So, fortuitously for me and my film, there was now a new audience of art and music lovers who had become as enthusiastic about India as I was. My 22-minute film, which I called The Sword and the Flute, turned out to be a romantic film about India made by someone who had never been to India, but who already had very romantic feelings about everything Indian. Written by me and shot by another student at the University of Southern California film school, Mindaugis Bagdon, in time it would help propel me into my new life of making films in India, and naturally, collecting pictures there.

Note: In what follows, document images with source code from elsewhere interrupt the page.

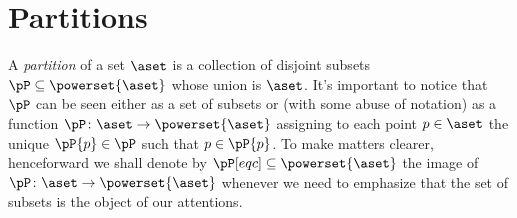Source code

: \documentclass[../main]{subfiles}
\begin{document}

\section{Partitions}
A \emph{partition} of a set \(\aset\) is a collection of disjoint subsets \(\pP \subseteq \powerset{\aset}\) whose union is \(\aset\). It's important to notice that \(\pP\) can be seen either as a set of subsets or (with some abuse of notation) as a function \(\pP \colon \aset \to \powerset{\aset}\) assigning to each point \(p \in \aset\) the unique \(\pP{p} \in \pP\) such that \(p \in \pP{p}\). To make matters clearer, henceforward we shall denote by \(\pP[eqc] \subseteq \powerset{\aset}\) the image of \(\pP \colon \aset \to \powerset{\aset}\) whenever we need to emphasize that the set of subsets is the object of our attentions.
\end{document}
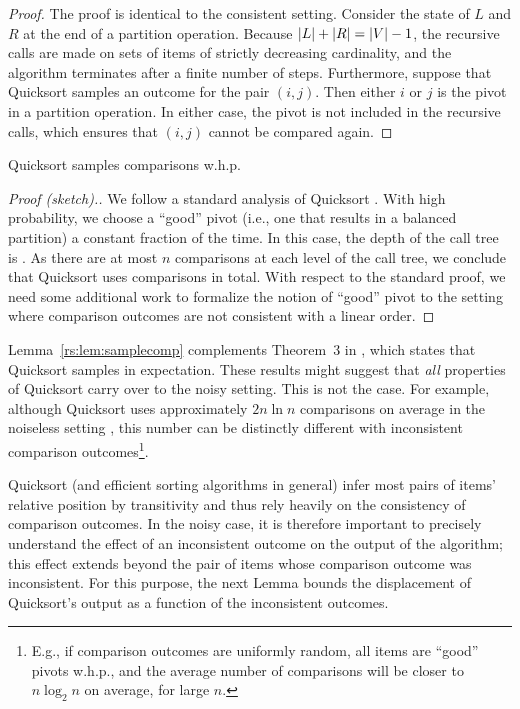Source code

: \begin{proof}
The proof is identical to the consistent setting.
Consider the state of $L$ and $R$ at the end of a partition operation.
Because $\lvert L \rvert + \lvert R \rvert = \lvert V \rvert - 1$, the recursive calls are made on sets of items of strictly decreasing cardinality, and the algorithm terminates after a finite number of steps.
Furthermore, suppose that Quicksort samples an outcome for the pair $(i, j)$.
Then either $i$ or $j$ is the pivot in a partition operation.
In either case, the pivot is not included in the recursive calls, which ensures that $(i, j)$ cannot be compared again.
\end{proof}

\begin{lemma}
\label{rs:lem:samplecomp}
Quicksort samples  comparisons w.h.p.
\end{lemma}

\begin{proof}[Proof (sketch).]
We follow a standard analysis of Quicksort \citep[see, e.g.,][Section 3.3.3]{dubhashi2009concentration}.
With high probability, we choose a ``good'' pivot (i.e., one that results in a balanced partition) a constant fraction of the time.
In this case, the depth of the call tree is .
As there are at most $n$ comparisons at each level of the call tree, we conclude that Quicksort uses  comparisons in total.
With respect to the standard proof, we need some additional work to formalize the notion of ``good'' pivot to the setting where comparison outcomes are not consistent with a linear order.
\end{proof}

Lemma~\ref{rs:lem:samplecomp} complements Theorem~$3$ in \citet{ailon2010preference}, which states that Quicksort samples  in expectation.
These results might suggest that \emph{all} properties of Quicksort carry over to the noisy setting.
This is not the case.
For example, although Quicksort uses approximately $2n \ln n$ comparisons on average in the noiseless setting \citep{sedgewick2011algorithms}, this number can be distinctly different with inconsistent comparison outcomes\footnote{E.g., if comparison outcomes are uniformly random, all items are ``good'' pivots w.h.p., and the average number of comparisons will be closer to $n \log_2 n$ on average, for large $n$.}.

Quicksort (and efficient sorting algorithms in general) infer most pairs of items' relative position by transitivity and thus rely heavily on the consistency of comparison outcomes.
In the noisy case, it is therefore important to precisely understand the effect of an inconsistent outcome on the output of the algorithm; this effect extends beyond the pair of items whose comparison outcome was inconsistent.
For this purpose, the next Lemma bounds the displacement of Quicksort's output as a function of the inconsistent outcomes.

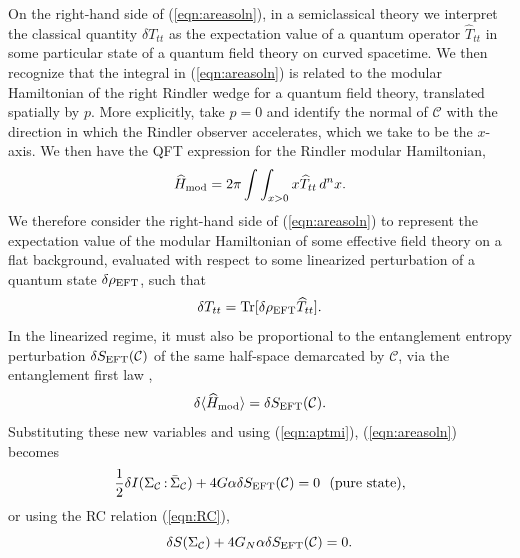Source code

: \documentclass[%
preprint,
nofootinbib,
amsmath,amssymb,
aps,
prd,
showpacs,
superscriptaddress
]{revtex4-1}
\DeclareMathOperator{\Tr}{Tr}
\newcommand{\region}{\Sigma}
\DeclareMathOperator{\co}{:}
\begin{document}
On the right-hand side of (\ref{eqn:areasoln}), in a semiclassical theory we interpret the classical quantity $\delta T_{tt}$ as the expectation value of a quantum operator $\widehat{T}_{tt}$ in some particular state of a quantum field theory on curved spacetime.
We then recognize that the integral in (\ref{eqn:areasoln}) is related to the modular Hamiltonian of the right Rindler wedge for a quantum field theory, translated spatially by $p$. More explicitly, take $p=0$ and identify the normal of $\mathcal{C}$ with the direction in which the Rindler observer accelerates, which we take to be the $x$-axis.
We then have the QFT expression for the Rindler modular Hamiltonian,
\begin{equation}
\widehat{H}_{\rm mod}=2\pi\int\int_{x>0} x \widehat{T}_{tt} \, d^n x.
\end{equation}
We therefore consider the right-hand side of (\ref{eqn:areasoln}) to represent the expectation value of the modular Hamiltonian of some effective field theory on a flat background, evaluated with respect to some linearized perturbation of a quantum state $\delta \rho_{\rm EFT}$, such that 
\begin{equation}
\delta T_{tt}= \Tr[\delta\rho_{\rm EFT}\widehat{T}_{tt}]. 
\end{equation}
In the linearized regime, it must also be proportional to the entanglement entropy perturbation $\delta S_{\rm EFT}(\mathcal{C})$ of the same half-space demarcated by $\mathcal{C}$, via the entanglement first law \cite{Blanco:2013joa},
\begin{equation}
\delta\langle \widehat H_{\rm mod}\rangle=\delta S_{\rm EFT}(\mathcal{C}).
\end{equation}
Substituting these new variables and using (\ref{eqn:aptmi}), (\ref{eqn:areasoln}) becomes
\begin{equation}
\frac 1 2\delta I({\region}_{\mathcal{C}}\co\bar{{\region}}_{\mathcal{C}}) +4G\alpha\delta S_{\rm EFT}(\mathcal{C})=0 ~~\rm (pure~state),
\end{equation}
or using the RC relation (\ref{eqn:RC}), 
\begin{equation}
 \delta S({\region}_{\mathcal{C}})+4G_N\alpha\delta S_{\rm EFT}(\mathcal{C})=0.
\label{eqn:EEEC}
\end{equation}
\end{document}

Jewel-encrusted fly whisks

In October 1959, I could scarcely wait to get off the plane that had brought me to New Delhi so that I could go to the Indian Arts Palace in Connaught Place and begin buying miniature paintings. This was the premier destination for collectors and had been long before modern international travel – since the Raj, probably. Shops like this sold silks, jewellery, antiques, souvenir trinkets of the more expensive kind, such as gilded, jewel-encrusted fly whisks, pornographic scenes painted on ivory, and evening bags.

These Indian art dealers naturally knew a lot more about what they were selling than western dealers. They could read the inscriptions and texts on the front and back of pictures, were familiar with the iconography, and knew in which courts their pictures had originated, having bought them wholesale and even unseen in large tied-up red bundles from a palace retainer, who had brought them on a bus from Rajasthan.

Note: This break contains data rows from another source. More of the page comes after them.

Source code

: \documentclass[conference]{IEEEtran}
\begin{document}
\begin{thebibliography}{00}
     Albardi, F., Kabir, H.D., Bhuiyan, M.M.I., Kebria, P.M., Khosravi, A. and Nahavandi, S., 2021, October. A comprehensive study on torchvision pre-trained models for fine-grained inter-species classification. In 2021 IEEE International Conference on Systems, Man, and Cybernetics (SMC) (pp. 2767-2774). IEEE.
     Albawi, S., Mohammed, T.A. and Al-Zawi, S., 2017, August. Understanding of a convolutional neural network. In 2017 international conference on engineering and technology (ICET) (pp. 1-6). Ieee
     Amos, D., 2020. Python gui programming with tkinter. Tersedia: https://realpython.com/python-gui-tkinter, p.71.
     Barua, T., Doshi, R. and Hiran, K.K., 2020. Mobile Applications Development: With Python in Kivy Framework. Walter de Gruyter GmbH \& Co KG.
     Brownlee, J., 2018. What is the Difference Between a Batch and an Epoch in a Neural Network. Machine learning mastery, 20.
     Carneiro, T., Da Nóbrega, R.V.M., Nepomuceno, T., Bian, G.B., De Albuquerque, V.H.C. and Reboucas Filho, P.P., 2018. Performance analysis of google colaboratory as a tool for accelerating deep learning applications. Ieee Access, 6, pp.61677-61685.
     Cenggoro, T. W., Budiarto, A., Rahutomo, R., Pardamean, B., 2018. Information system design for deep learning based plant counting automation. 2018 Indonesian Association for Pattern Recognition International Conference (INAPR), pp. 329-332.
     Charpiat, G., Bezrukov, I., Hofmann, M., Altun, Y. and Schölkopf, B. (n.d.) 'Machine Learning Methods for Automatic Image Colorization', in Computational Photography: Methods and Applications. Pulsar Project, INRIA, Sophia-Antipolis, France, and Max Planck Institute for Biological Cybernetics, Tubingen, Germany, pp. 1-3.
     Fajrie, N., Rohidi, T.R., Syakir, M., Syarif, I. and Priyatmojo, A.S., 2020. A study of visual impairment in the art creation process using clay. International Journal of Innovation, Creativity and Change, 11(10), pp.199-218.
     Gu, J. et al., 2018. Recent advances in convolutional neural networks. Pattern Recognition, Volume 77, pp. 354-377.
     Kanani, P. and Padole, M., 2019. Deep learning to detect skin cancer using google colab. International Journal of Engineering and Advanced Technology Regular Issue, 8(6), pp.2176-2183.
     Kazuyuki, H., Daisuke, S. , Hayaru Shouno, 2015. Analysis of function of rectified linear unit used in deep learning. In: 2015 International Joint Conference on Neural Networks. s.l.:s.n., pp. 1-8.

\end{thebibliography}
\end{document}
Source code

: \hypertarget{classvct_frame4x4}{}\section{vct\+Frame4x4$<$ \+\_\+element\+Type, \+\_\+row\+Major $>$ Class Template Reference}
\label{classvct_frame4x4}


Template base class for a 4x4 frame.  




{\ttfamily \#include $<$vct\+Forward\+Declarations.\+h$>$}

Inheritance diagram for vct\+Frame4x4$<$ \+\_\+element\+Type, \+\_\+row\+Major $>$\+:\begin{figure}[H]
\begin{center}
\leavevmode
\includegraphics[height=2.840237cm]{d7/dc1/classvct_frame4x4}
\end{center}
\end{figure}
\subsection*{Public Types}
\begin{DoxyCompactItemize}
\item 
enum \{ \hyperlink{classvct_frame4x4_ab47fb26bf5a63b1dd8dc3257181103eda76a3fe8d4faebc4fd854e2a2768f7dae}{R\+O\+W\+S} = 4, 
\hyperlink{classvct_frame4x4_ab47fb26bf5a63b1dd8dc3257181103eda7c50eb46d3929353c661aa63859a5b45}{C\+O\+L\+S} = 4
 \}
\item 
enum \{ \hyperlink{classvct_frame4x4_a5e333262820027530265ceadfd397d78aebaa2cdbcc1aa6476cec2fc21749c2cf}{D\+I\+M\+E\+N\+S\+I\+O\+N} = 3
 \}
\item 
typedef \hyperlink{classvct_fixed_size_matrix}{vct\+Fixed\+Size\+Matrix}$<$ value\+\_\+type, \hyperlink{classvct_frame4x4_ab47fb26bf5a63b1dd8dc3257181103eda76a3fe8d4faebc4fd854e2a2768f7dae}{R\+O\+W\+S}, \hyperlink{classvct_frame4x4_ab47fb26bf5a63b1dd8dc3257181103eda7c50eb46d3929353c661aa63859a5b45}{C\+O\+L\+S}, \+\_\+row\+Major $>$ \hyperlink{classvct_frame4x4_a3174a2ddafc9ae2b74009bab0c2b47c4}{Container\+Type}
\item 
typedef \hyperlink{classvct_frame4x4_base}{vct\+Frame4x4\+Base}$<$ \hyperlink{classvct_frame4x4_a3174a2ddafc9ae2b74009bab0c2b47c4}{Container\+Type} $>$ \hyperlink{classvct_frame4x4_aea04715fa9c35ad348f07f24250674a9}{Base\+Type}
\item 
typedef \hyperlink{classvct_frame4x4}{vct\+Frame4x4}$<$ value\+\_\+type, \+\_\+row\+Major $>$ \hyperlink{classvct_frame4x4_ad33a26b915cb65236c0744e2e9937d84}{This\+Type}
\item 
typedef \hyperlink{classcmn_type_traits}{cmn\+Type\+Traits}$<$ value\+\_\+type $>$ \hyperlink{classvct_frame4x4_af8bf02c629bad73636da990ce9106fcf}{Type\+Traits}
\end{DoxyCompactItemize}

Some lots arrived dumped into a suitcase, which might also contain the retainer's lunch of rotis. You went through these bundles and suitcases in the windowless recesses of the gallery, under a ceiling fan, often seated on a sheet spread over the carpet, with a Coke in your hand. Pictures of no quality whatsoever emerged back to back with extraordinary ones, jumbled up with drawings big and small, which had sometimes been used for lists or calculations, or to write down a recipe.

As I became better acquainted with the gallery owners and developed an understanding with them, I came to be looked on as someone serious. I might be told of certain "precious" things that had been saved for me, things that had not been seen by anyone else. These were kept in locked metal office cabinets and were brought out and shown to me rather ceremoniously, one by one, during which time I tried not to look too interested when I saw something that for me, too, fell into the "precious" category (such as the beautiful 1820 watercolour I bought depicting the confusion of Krishna).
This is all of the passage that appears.